Jornal Estado de Minas

A cor do sistema


Rachel Aparecida de Aguiar Passos 
Defensora Pública do Estado de Minas Gerais. 
Mestre em Administração Pública pela Escola de Governo Professor Paulo Neves - Fundação João Pinheiro-MG 



Com a terceira maior população carcerária do mundo (ICPS, 2022), o sistema prisional brasileiro é formado por uma população autodeclarada de pretos e pardos muito superior à dos que se declaram brancos.




A criminalidade é um fenômeno explicado por várias razões, mas a cor do sistema prisional, quando se olha para os encarcerados, pode ser explicada pelas escolhas de políticas públicas que desfavorecem historicamente a população mais vulnerável institucionalizada, a dos pretos e pardos.

Analisando a autodeclaração de cor e raça nos dados colhidos junto ao Sistema de Informações do Departamento Penitenciário Nacional, do Departamento Penitenciário Nacional – Sisdepen –, Ministério da Justiça, Poder Executivo Federal, verifica-se que 462.567 dos 644.305 indivíduos, mulheres e homens privados de liberdade do sistema prisional, são pessoas que se declaram pretas e pardas, segundo diagnóstico do 14º Ciclo – Infopen Nacional, da população carcerária. Brancos, amarelos e indígenas são 195.967, 6.909 e 1.542, respectivamente (BRASIL, 2023).

A maioria de presos são pessoas pretas e pardas, que englobam os afrodescendentes, em comparação com os brancos, amarelos e indígenas encarcerados no país. A cor do sistema é explicada pela falta de acesso a direitos pelos afrodescendentes no país. Desde a abolição da escravidão, os negros tiveram negado os seus direitos individuais, políticos e sociais, desencadeando na falta de acesso à cidadania por parte dessa população. Nesse sentido, José Murilo de Carvalho escreveu: “Os cidadãos incompletos seriam os que possuíssem apenas alguns dos direitos". (CARVALHO, 2002, p.9).





A desigualdade social ocasionada pela falta de políticas públicas de acesso a direitos aos afrodescendentes os alijou dos direitos de cidadania sob a ótica de uma necropolítica, que é a moderna forma de subjugar a vida e o poder em relação à morte por meio de escolhas políticas (MBEMBE2018), reforçada pela ideia falaciosa de democracia racial (FREYRE, 2006) no Brasil. Políticas públicas desiguais criaram condições desiguais e cidadãos brasileiros desiguais, tendo os afrodescendentes como a massa popular sem acesso a bens de consumo, trabalho e direitos, portanto alvos da criminalidade, que nesse caso é fruto do racismo estrutural.

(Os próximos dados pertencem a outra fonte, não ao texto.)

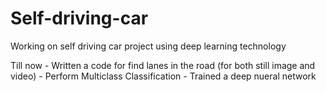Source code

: # Self-driving-car
Working on self driving car project using deep learning technology

Till now - Written a code for find lanes in the road (for both still image and video)
         - Perform Multiclass Classification 
         - Trained a deep nueral network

O racismo estrutural constitui-se em processos de privilégios e desigualdades não naturais, originados de preconceitos, inseridos nas camadas sociais, políticas e econômicas, obstáculos ao acesso à cidadania, por opção legislativa, costumeiras e culturais em desfavor de pessoas afrodescendentes. O preconceito racial apresenta-se pela diferenciação nas características físicas “preconceitos de marca” (Nogueira, 2007, p.287). Já o racismo traz a ideia de discriminar e preconceber de modo pejorativo, excluir a partir de uma ideia anterior para justificar o processo de dominação sobre o negro. É estruturado, arraigado nas relações e instituições sociais, como a falta de acesso a determinados cargos/profissões por negros, amparado por forças repressivas, classificando afim de justificar a exclusão (Assis, 2018). O racismo estrutural é cristalizado na cultura de um povo, mantém a exclusão e a subordinação em um nível social rebaixado, por meio da aceitação generalizada da sociedade. 

Os pretos e pardos encarcerados têm a Defensoria Pública como instituição de acesso a direitos de cidadania, instrumento de garantia de acesso à justiça, constituindo direito fundamental (artigo 5º, inciso LXXIV da CRF/88). A Defensoria Pública deve observar a vulnerabilidade dessa população, buscando a inteireza dos seus direitos, como custus vulnerabilis, que é a verdadeira inclusão dos necessitados no processo de tomada de decisões democráticas (BRAZ, 2021), tentando superar a desigualdade social reverberada na falta de igualdade de tratamento dos cidadãos.

A superação do racismo por meios de políticas públicas de igualdade e de acesso à cidadania reflete na busca da garantia dos direitos humanos no sistema prisional, desponta o conceito de democracia e cidadania, dentro de uma sociedade política de garantia dos direitos fundamentais. É papel da Defensoria Pública instrumentalizar a inclusão cidadã e democrática desses encarcerados em busca de dignidade, incentivando a redução de indivíduos autodeclarados pretos e pardos no sistema prisional.